Prólogo
ESTA mañana tenía el Rastro esa
grandeza de los días de invierno. Apenas había amanecido y ya estaban
desplegándose los primeros puestos. Todas las cosas que iban extendiendo sobre
la acera parecían oxidadas, chatarra, latón viejo; hasta los libros tenían algo
de escombros. El cielo, empañado de frío, no se sabía todavía si iba a ser azul
o gris, y desde Mira el Río se veían allá abajo, uno aquí, otro más allá, los vivacs
encendidos. Son fuegos que meten en calderos de zinc o en bidones que cortan
por la mitad y en los que hacen unos agujeros para que las llamas respiren. A
veces queman una cómoda entera, con cajones y todo, o la pata de una consola
que recuerda el cuello de un cisne. Alrededor hay siempre gitanos vestidos de
punta en negro, muy elegantes, que parecen duques.
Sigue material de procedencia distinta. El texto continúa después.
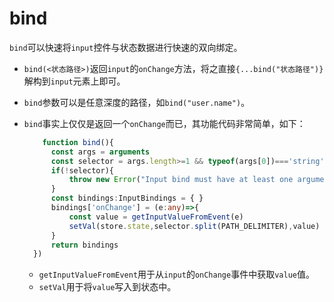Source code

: # bind
  
`bind`可以快速将`input`控件与状态数据进行快速的双向绑定。
 

<demo react="form/field/bindField.tsx"/>

- `bind(<状态路径>)`返回`input`的`onChange`方法，将之直接`{...bind("状态路径")}`解构到`input`元素上即可。
- `bind`参数可以是任意深度的路径，如`bind("user.name")`。
- `bind`事实上仅仅是返回一个`onChange`而已，其功能代码非常简单，如下：

  ```ts {9-10}
      function bind(){ 
        const args = arguments    
        const selector = args.length>=1 && typeof(args[0])==='string' ? args[0]: undefined
        if(!selector){
            throw new Error("Input bind must have at least one argument")
        }
        const bindings:InputBindings = { }
        bindings['onChange'] = (e:any)=>{
            const value = getInputValueFromEvent(e)    
            setVal(store.state,selector.split(PATH_DELIMITER),value)
        }   
        return bindings
    })
  ```

  - `getInputValueFromEvent`用于从`input`的`onChange`事件中获取`value`值。
  - `setVal`用于将`value`写入到状态中。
El aire entonces se llena de
un olor pestilente a barniz quemado o, por el contrario, huele a pino y a resma
de papel, que se mezcla con el olorcillo a pan reciente que sale de dos tahonas
que están casi juntas.
Luego X y yo, un poco cansados de
hacer el zapador, hemos ido a tomar un café a uno de esos baruchos del Rastro
que tienen en el escaparate tripas atadas a unos palos y cazuelas con callos
fríos. Buscar libros hay que hacerlo en ayunas, como los verdugos.
El dueño no estaba. Nos ha
servido una señora gorda que hacía bromas picantes con un buhonero que llevaba
puesto un flamante anorak de slalom, de color rojo.